Their presence introduces an intellectual stance toward the work: the regulated and functional body of someone trained to surveil, observe, and only rarely to intervene. It’s about watching over something that is being consumed. About ensuring the safety of a light that isn’t eternal, of a kind of divine - entirely twentieth-century - that doesn’t even aspire to be eternal.

In this triangulation - word, light, surveillance - the intervention is condensed. There is no symbolism, but there is grammar. No spiritualism, but a pause at the threshold between what is believed and what is seen. The fact that the neon replicates a child’s hesitant line doesn’t not merely introduce an emotional register; it activates new semantic force: it is the untrained gesture that dares to name what, by definition, cannot be contained in writing (and indeed, in many cultures, is never written): the ineffable.

The device works as a paradox: sacredness is not produced by the context (a deconsecrated church), nor by the subject (the world “DIO”), but by the very fact that it must be continuously reactivated, refinanced, repaired.

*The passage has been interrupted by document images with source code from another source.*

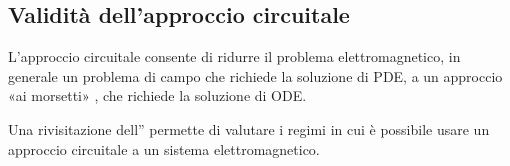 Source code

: \documentclass[letterpaper,10pt,italian]{jupyterBook}
\begin{document}
\subsection{Validità dell’approccio circuitale}
\label{\detokenize{ch/circuits-electric-approximation:validita-dell-approccio-circuitale}}\label{\detokenize{ch/circuits-electric-approximation:classical-electromagnetism-circuits-electric-approximation}}\label{\detokenize{ch/circuits-electric-approximation::doc}}
\sphinxAtStartPar
L’approccio circuitale consente di ridurre il problema elettromagnetico, in generale un problema di campo che richiede la soluzione di PDE, a un approccio «ai morsetti» , che richiede la soluzione di ODE.

\sphinxAtStartPar
Una rivisitazione dell”{\hyperref[\detokenize{ch/energy-linear:classical-electromagnetism-energy}]{}} permette di valutare i regimi in cui è possibile usare un approccio circuitale a un sistema elettromagnetico.
\end{document}
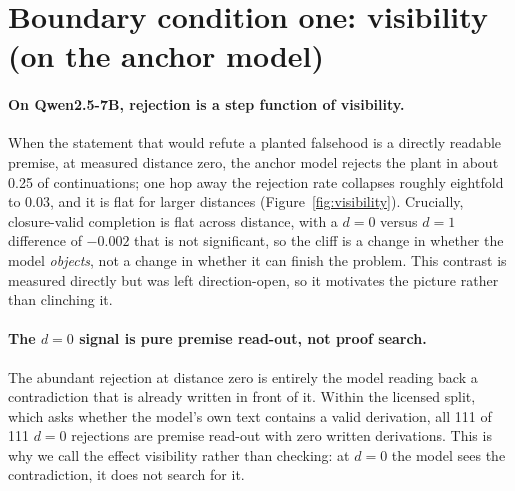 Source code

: \section{Boundary condition one: visibility (on the anchor model)}
\label{sec:visibility}


\paragraph{On Qwen2.5-7B, rejection is a step function of visibility.} When
the statement that would refute a planted falsehood is a directly readable
premise, at measured distance zero, the anchor model rejects the plant in
about 0.25 of continuations; one hop away the rejection rate collapses
roughly eightfold to 0.03, and it is flat for larger distances
(Figure~\ref{fig:visibility}).
Crucially, closure-valid completion is flat across distance, with a $d{=}0$
versus $d{=}1$ difference of $-0.002$ that is not significant, so the cliff
is a change in whether the model \emph{objects}, not a change in whether it
can finish the problem.
This contrast is measured directly but was left direction-open, so it
motivates the picture rather than clinching it.

\paragraph{The $d{=}0$ signal is pure premise read-out, not proof search.}
The abundant rejection at distance zero is entirely the model reading back a
contradiction that is already written in front of it. Within the licensed
split, which asks whether the model's own text contains a valid derivation,
all 111 of 111 $d{=}0$ rejections are premise read-out with zero written
derivations.
This is why we call the effect visibility rather than checking: at $d{=}0$
the model sees the contradiction, it does not search for it.

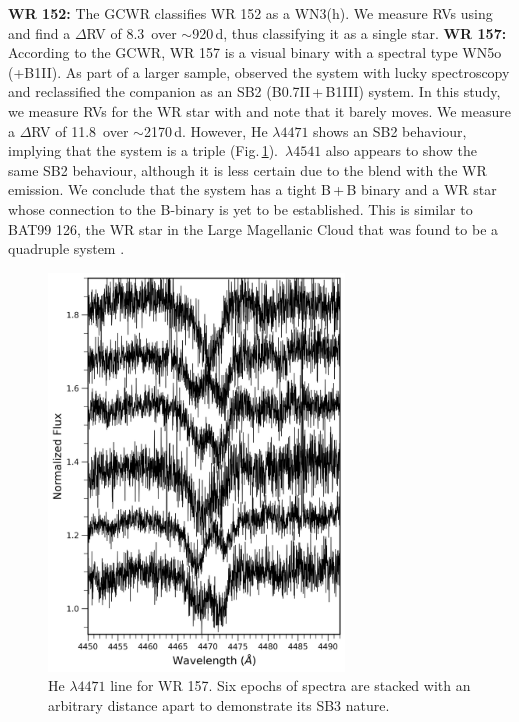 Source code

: \newline
\newline
\textbf{WR 152:} The GCWR classifies WR 152 as a WN3(h). We measure RVs using \NVred{} and find a $\Delta$RV of 8.3\,\kms{} over ${\sim}$920\,d, thus classifying it as a single star. 
\newline
\newline
\textbf{WR 157:} According to the GCWR, WR 157 is a visual binary with a spectral type WN5o\,(+B1II). As part of a larger sample, \citet{2021MaizAppelaniz} observed the system with lucky spectroscopy and reclassified the companion as an SB2 (B0.7II\,+\,B1III) system. In this study, we measure RVs for the WR star with \NVblue{} and note that it barely moves. We measure a $\Delta$RV of 11.8\,\kms{} over ${\sim}$2170\,d. However, He\,{}\,$\lambda 4471$ shows an SB2 behaviour, implying that the system is a triple (Fig.\,\ref{fig:WR157_he1}). 
\heii\,$\lambda 4541$ also appears to show the same SB2 behaviour, although it is less certain due to the blend with the WR emission. We conclude that the system has a tight B\,+\,B binary and a WR star whose connection to the B-binary is yet to be established. This is similar to BAT99 126, the WR star in the Large Magellanic Cloud that was found to be a quadruple system \citep{2021Janssens}. 
\newline
\newline
\begin{figure}
    \centering
    \includegraphics[width=0.7\textwidth]{chapters/WNE/image/WR157_he1_bw.png}
    \caption{He\,{}\,$\lambda 4471$ line for WR 157. Six epochs of spectra are stacked with an arbitrary distance apart to demonstrate its SB3 nature.}
    \label{fig:WR157_he1}
\end{figure}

It is within this logic - intermittent, unstable, watched over - that METRONOTTE finds its strength. Not in declaring, but in sustaining a condition: that of a search, and therefore an absence, which always demands a form. And which perhaps, for a moment, manages to shine.

Text by Giulio Dalvit

Marcello Maloberti
Marcello Maloberti

Marcello Maloberti (Codogno, Lodi, 1966) is a visual artist based in Milan. He is a Professor of Visual Arts at NABA - Nuova Accademia di Belle Arti, Milan. He has been working with Galleria Raffaella Cortese since 1999. His artistic research draws inspiration from marginal and minimal aspects of urban life, with a particular focus on the shapeless and precarious nature of lived experience. His gaze moves beyond the immediacy of the everyday, blending a disorienting and dreamlike neorealist perspective with an archaeological approach to art history.

Maloberti’s performances and large-scale sound and light installations, often theatrical in impact, are presented in both private and public spaces, always seeking interaction with the audience. These interventions act as compressed narratives, atmospheres to be inhabited and experienced, emotional temperatures to pass through. The performing body is that of the collective, capable of fostering a dialogue between the performance and its viewers. In recent years, Maloberti has further explored the relationship between art and life, employing a polyphony of visual and sound languages - photography, video, performance, installation, objects, and collage - always infused with a strong sense of performativity.